A pesar de sus setecientos años de existencia, Le Rocher («la Roca»), como denominan al Principado de Mónaco en algunos libros de geografía y en toda la Riviera francesa, ha pasado inadvertido durante mucho tiempo. Sin embargo, su puerto natural ha sido tradicionalmente refugio para navegantes, piratas y muchos barcos procedentes de Oriente. La multitudinaria boda de Rainiero y Grace Kelly, el 19 de abril de 1956, ayudó, sobre todo en Estados Unidos, a situar a Mónaco en el mapamundi.
Cuentan que la propia madre de Grace, la señora Kelly, creyó que su futuro yerno era el rey de Marruecos.
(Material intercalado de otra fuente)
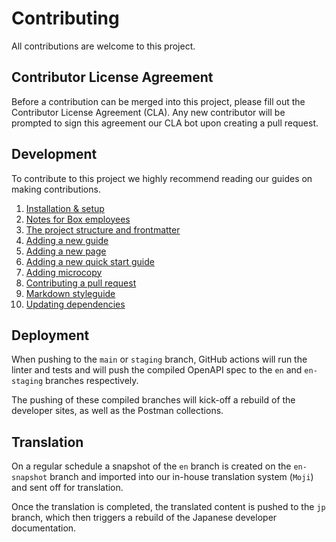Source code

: # Contributing

All contributions are welcome to this project.

## Contributor License Agreement

Before a contribution can be merged into this project, please fill out the
Contributor License Agreement (CLA). Any new contributor will be prompted to
sign this agreement our CLA bot upon creating a pull request.

## Development

To contribute to this project we highly recommend reading our guides on
making contributions.

1. [Installation & setup](./docs/index.md)
1. [Notes for Box employees](./docs/boxers.md)
1. [The project structure and frontmatter](./docs/structure.md)
1. [Adding a new guide](./docs/add-guide.md)
1. [Adding a new page](./docs/add-page.md)
1. [Adding a new quick start guide](./docs/add-quick-start-guide.md)
2. [Adding microcopy](./docs/add-microcopy.md)
3. [Contributing a pull request](./docs/pull-request.md)
4. [Markdown styleguide](./docs/markdown.md)
5. [Updating dependencies](./docs/dependencies.md)

## Deployment

When pushing to the `main` or `staging` branch, GitHub actions will run the
linter and tests and will push the compiled OpenAPI spec to the `en` and
`en-staging` branches respectively.

The pushing of these compiled branches will kick-off a rebuild of the developer
sites, as well as the Postman collections.

## Translation

On a regular schedule a snapshot of the `en` branch is created on the
`en-snapshot` branch and imported into our in-house translation system
(`Moji`) and sent off for translation.

Once the translation is completed, the translated content is pushed to the `jp`
branch, which then triggers a rebuild of the Japanese developer documentation.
Anécdotas aparte, la realidad es que muy pocos tenían constancia de la existencia de Mónaco, dos kilómetros cuadrados entre Niza y Menton, al sur del paralelo 44. Un pequeñísimo estado del sur de Europa, reservado a unos pocos turistas ricos. La boda de Rainiero era la ocasión perfecta para darse a conocer.
La palabra Mónaco proviene de Monoikos, que significa «el que vive solo», en el lenguaje de una tribu ligur que se estableció en aquella costa quinientos años antes de Cristo.
Más tarde formó parte de las posesiones de Roma, que bautizó el lugar como Portus Herculis Monoeci. El territorio fue evangelizado cien años después de la muerte de Cristo.
A principios del siglo iv, en Córcega, una joven virginal que respondía al nombre de Devota sufría, como el resto de sus paisanos, el terrible yugo del ocupante romano en la persona de Barbarus, un gobernador cruel a las órdenes de Diocleciano, que hacía honor a su nombre persiguiendo a los cristianos con saña. La joven fue hecha prisionera, torturada y sufrió los más atroces martirios sin renegar de su fe cristiana.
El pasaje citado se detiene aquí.